Deliveries fell by 34 percent from a record posted a year earlier, when travel demand was riding high on the increasing mobility of consumers in fast-growing markets across Asia.
Now, the aerospace industry is wrestling with the reluctance of most airlines to take delivery of jets as they struggle to save cash, and a drop in air traffic that Airbus says could take until 2023 or 2025 to regain the pre-pandemic levels of 2019.
Still, Airbus said it had delivered 566 aircraft in 2020, exceeding estimates earlier in the year when the coronavirus crisis led to a lockdown of major travel markets. “We can be cautiously optimistic for 2021 but challenges and uncertainties remain high,” Chief Executive Guillaume Faury said.
Airbus declined to give 2021 deliver forecasts ahead of full-year earnings due on February 18.
A bad year for the rival
Hampered by the grounding of its best-selling 737 MAX, Boeing delivered 118 jets between January and November and had a negative total of 454 net orders before accounting adjustments, giving Airbus an undefeatable lead.
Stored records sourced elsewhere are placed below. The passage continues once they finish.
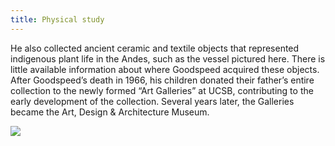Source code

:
 ```yaml
---
title: Physical study
---
```


He also collected ancient ceramic and textile objects that represented indigenous plant life in the Andes, such as the vessel pictured here. There is little available information about where Goodspeed acquired these objects. After Goodspeed’s death in 1966, his children donated their father’s entire collection to the newly formed “Art Galleries” at UCSB, contributing to the early development of the collection. Several years later, the Galleries became the Art, Design & Architecture Museum.

![](https://mirl-ucsb.github.io/story/components/images/objects/image5.jpg)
Deliveries of the MAX, grounded in March 2019 following two fatal crashes, resumed last month. The company has been asked to pay $2.5 billion in compensation and fines to settle the criminal probe against the crashes.
Airbus deliveries rose sharply in the second half of the year compared with the first months of the crisis as it made a push for delivery agreements with many airlines, in some cases allowing for temporary storage, according to industry sources. But Airbus said virtually all new planes had entered service, even though many were not being flown as intensively as they would have been before coronavirus upended growth plans.
Airbus has told a Malaysian court it stands to lose more than $5 billion worth of orders. In total Airbus lost orders for 26 wide-body jets last year, reflecting a slump in intercontinental travel that is expected to be the slowest segment to recover after the pandemic.
They were, however, dwarfed by cancellations reported by Boeing after airlines and leasing companies cancelled hundreds of orders for the MAX during the grounding.
With the industry’s main showcase, the Paris Airshow, cancelled in 2021, Airbus cautioned it did not expect a return towards big-ticket jet orders while travel remained depressed.
“It will be a while before we are back on an even keel,” Chief Commercial Officer Christian Scherer said.